* [PROBLEM]:
Copy the entries that appear below in full, leaving out any picture among them.

== == ==

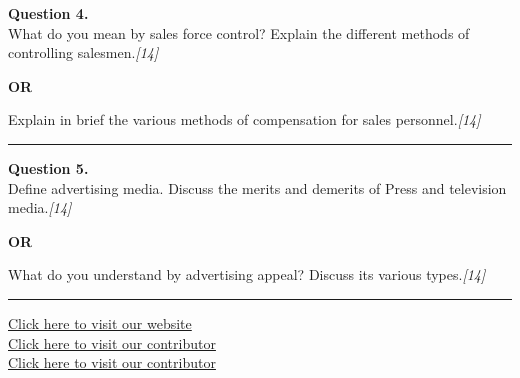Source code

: \documentclass[11pt,a4paper]{article}
\newcommand{\pts}[1]{\hfill   \textit{[#1]}}
\begin{document}
\noindent   \textbf{Question 4.} \\
What do you mean by sales force control? Explain the different methods of controlling salesmen.\pts{14}

\centerline{   \textbf{OR}}

Explain in brief the various methods of compensation for sales personnel.\pts{14}

\medskip\rule{\linewidth}{0.2pt}




\noindent   \textbf{Question 5.} \\
Define advertising media. Discuss the merits and demerits of Press and television media.\pts{14}

\centerline{   \textbf{OR}}

What do you understand by advertising appeal? Discuss its various types.\pts{14}

\vfill
\rule{\linewidth}{0.4pt}

\begin{center}\small
\href{https://bhu-exam.vercel.app/}{Click here to visit our website}\\[4pt]
\href{https://me-aryan.vercel.app/}{Click here to visit our contributor}\\[4pt]
\href{https://quashan-me.vercel.app/}{Click here to visit our contributor}
\end{center}
\end{document}
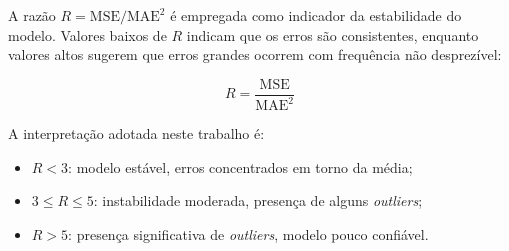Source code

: A razão \(R = \text{MSE} / \text{MAE}^2\) é empregada como indicador da estabilidade do modelo. Valores baixos de \(R\) indicam que os erros são consistentes, enquanto valores altos sugerem que erros grandes ocorrem com frequência não desprezível:

\begin{equation}
R = \frac{\text{MSE}}{\text{MAE}^2}
\label{eq:estabilidade}
\end{equation}

A interpretação adotada neste trabalho é:
\begin{itemize}
    \item \(R < 3\): modelo estável, erros concentrados em torno da média;
    \item \(3 \leq R \leq 5\): instabilidade moderada, presença de alguns \textit{outliers};
    \item \(R > 5\): presença significativa de \textit{outliers}, modelo pouco confiável.
\end{itemize}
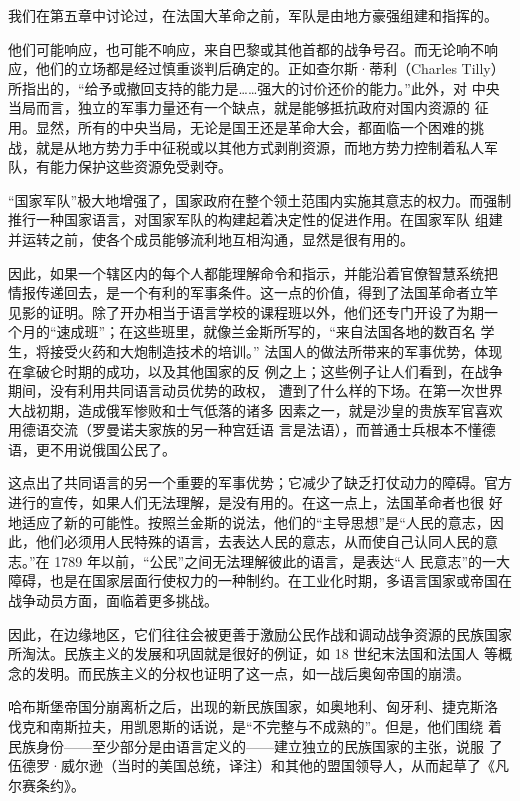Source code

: 我们在第五章中讨论过，在法国大革命之前，军队是由地方豪强组建和指挥的。

他们可能响应，也可能不响应，来自巴黎或其他首都的战争号召。而无论响不响应，他们的立场都是经过慎重谈判后确定的。正如查尔斯·蒂利（Charles Tilly）所指出的，“给予或撤回支持的能力是……强大的讨价还价的能力。”此外，对 中央当局而言，独立的军事力量还有一个缺点，就是能够抵抗政府对国内资源的 征用。显然，所有的中央当局，无论是国王还是革命大会，都面临一个困难的挑 战，就是从地方势力手中征税或以其他方式剥削资源，而地方势力控制着私人军队，有能力保护这些资源免受剥夺。

“国家军队”极大地增强了，国家政府在整个领土范围内实施其意志的权力。而强制推行一种国家语言，对国家军队的构建起着决定性的促进作用。在国家军队 组建并运转之前，使各个成员能够流利地互相沟通，显然是很有用的。

因此，如果一个辖区内的每个人都能理解命令和指示，并能沿着官僚智慧系统把 情报传递回去，是一个有利的军事条件。这一点的价值，得到了法国革命者立竿 见影的证明。除了开办相当于语言学校的课程班以外，他们还专门开设了为期一 个月的“速成班”；在这些班里，就像兰金斯所写的，“来自法国各地的数百名 学生，将接受火药和大炮制造技术的培训。” 法国人的做法所带来的军事优势，体现在拿破仑时期的成功，以及其他国家的反 例之上；这些例子让人们看到，在战争期间，没有利用共同语言动员优势的政权， 遭到了什么样的下场。在第一次世界大战初期，造成俄军惨败和士气低落的诸多 因素之一，就是沙皇的贵族军官喜欢用德语交流（罗曼诺夫家族的另一种宫廷语 言是法语），而普通士兵根本不懂德语，更不用说俄国公民了。

这点出了共同语言的另一个重要的军事优势；它减少了缺乏打仗动力的障碍。官方进行的宣传，如果人们无法理解，是没有用的。在这一点上，法国革命者也很 好地适应了新的可能性。按照兰金斯的说法，他们的“主导思想”是“人民的意志，因此，他们必须用人民特殊的语言，去表达人民的意志，从而使自己认同人民的意志。”在 1789 年以前，“公民”之间无法理解彼此的语言，是表达“人 民意志”的一大障碍，也是在国家层面行使权力的一种制约。在工业化时期，多语言国家或帝国在战争动员方面，面临着更多挑战。

因此，在边缘地区，它们往往会被更善于激励公民作战和调动战争资源的民族国家所淘汰。民族主义的发展和巩固就是很好的例证，如 18 世纪末法国和法国人 等概念的发明。而民族主义的分权也证明了这一点，如一战后奥匈帝国的崩溃。

哈布斯堡帝国分崩离析之后，出现的新民族国家，如奥地利、匈牙利、捷克斯洛 伐克和南斯拉夫，用凯恩斯的话说，是“不完整与不成熟的”。但是，他们围绕 着民族身份——至少部分是由语言定义的——建立独立的民族国家的主张，说服 了伍德罗·威尔逊（当时的美国总统，译注）和其他的盟国领导人，从而起草了《凡尔赛条约》。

== == ==

* [TASK OUTPUT]:
Source code

: \documentclass[11pt,a4paper]{article}
\newcommand{\pts}[1]{\hfill   \textit{[#1]}}
\begin{document}
\noindent   \textbf{Question 4.} \\
What do you mean by sales force control? Explain the different methods of controlling salesmen.\pts{14}

\centerline{   \textbf{OR}}

Explain in brief the various methods of compensation for sales personnel.\pts{14}

\medskip\rule{\linewidth}{0.2pt}




\noindent   \textbf{Question 5.} \\
Define advertising media. Discuss the merits and demerits of Press and television media.\pts{14}

\centerline{   \textbf{OR}}

What do you understand by advertising appeal? Discuss its various types.\pts{14}

\vfill
\rule{\linewidth}{0.4pt}

\begin{center}\small
\href{https://bhu-exam.vercel.app/}{Click here to visit our website}\\[4pt]
\href{https://me-aryan.vercel.app/}{Click here to visit our contributor}\\[4pt]
\href{https://quashan-me.vercel.app/}{Click here to visit our contributor}
\end{center}
\end{document}
Source code

: A razão \(R = \text{MSE} / \text{MAE}^2\) é empregada como indicador da estabilidade do modelo. Valores baixos de \(R\) indicam que os erros são consistentes, enquanto valores altos sugerem que erros grandes ocorrem com frequência não desprezível:

\begin{equation}
R = \frac{\text{MSE}}{\text{MAE}^2}
\label{eq:estabilidade}
\end{equation}

A interpretação adotada neste trabalho é:
\begin{itemize}
    \item \(R < 3\): modelo estável, erros concentrados em torno da média;
    \item \(3 \leq R \leq 5\): instabilidade moderada, presença de alguns \textit{outliers};
    \item \(R > 5\): presença significativa de \textit{outliers}, modelo pouco confiável.
\end{itemize}
Source code

: 我们在第五章中讨论过，在法国大革命之前，军队是由地方豪强组建和指挥的。

他们可能响应，也可能不响应，来自巴黎或其他首都的战争号召。而无论响不响应，他们的立场都是经过慎重谈判后确定的。正如查尔斯·蒂利（Charles Tilly）所指出的，“给予或撤回支持的能力是……强大的讨价还价的能力。”此外，对 中央当局而言，独立的军事力量还有一个缺点，就是能够抵抗政府对国内资源的 征用。显然，所有的中央当局，无论是国王还是革命大会，都面临一个困难的挑 战，就是从地方势力手中征税或以其他方式剥削资源，而地方势力控制着私人军队，有能力保护这些资源免受剥夺。

“国家军队”极大地增强了，国家政府在整个领土范围内实施其意志的权力。而强制推行一种国家语言，对国家军队的构建起着决定性的促进作用。在国家军队 组建并运转之前，使各个成员能够流利地互相沟通，显然是很有用的。

因此，如果一个辖区内的每个人都能理解命令和指示，并能沿着官僚智慧系统把 情报传递回去，是一个有利的军事条件。这一点的价值，得到了法国革命者立竿 见影的证明。除了开办相当于语言学校的课程班以外，他们还专门开设了为期一 个月的“速成班”；在这些班里，就像兰金斯所写的，“来自法国各地的数百名 学生，将接受火药和大炮制造技术的培训。” 法国人的做法所带来的军事优势，体现在拿破仑时期的成功，以及其他国家的反 例之上；这些例子让人们看到，在战争期间，没有利用共同语言动员优势的政权， 遭到了什么样的下场。在第一次世界大战初期，造成俄军惨败和士气低落的诸多 因素之一，就是沙皇的贵族军官喜欢用德语交流（罗曼诺夫家族的另一种宫廷语 言是法语），而普通士兵根本不懂德语，更不用说俄国公民了。

这点出了共同语言的另一个重要的军事优势；它减少了缺乏打仗动力的障碍。官方进行的宣传，如果人们无法理解，是没有用的。在这一点上，法国革命者也很 好地适应了新的可能性。按照兰金斯的说法，他们的“主导思想”是“人民的意志，因此，他们必须用人民特殊的语言，去表达人民的意志，从而使自己认同人民的意志。”在 1789 年以前，“公民”之间无法理解彼此的语言，是表达“人 民意志”的一大障碍，也是在国家层面行使权力的一种制约。在工业化时期，多语言国家或帝国在战争动员方面，面临着更多挑战。

因此，在边缘地区，它们往往会被更善于激励公民作战和调动战争资源的民族国家所淘汰。民族主义的发展和巩固就是很好的例证，如 18 世纪末法国和法国人 等概念的发明。而民族主义的分权也证明了这一点，如一战后奥匈帝国的崩溃。

哈布斯堡帝国分崩离析之后，出现的新民族国家，如奥地利、匈牙利、捷克斯洛 伐克和南斯拉夫，用凯恩斯的话说，是“不完整与不成熟的”。但是，他们围绕 着民族身份——至少部分是由语言定义的——建立独立的民族国家的主张，说服 了伍德罗·威尔逊（当时的美国总统，译注）和其他的盟国领导人，从而起草了《凡尔赛条约》。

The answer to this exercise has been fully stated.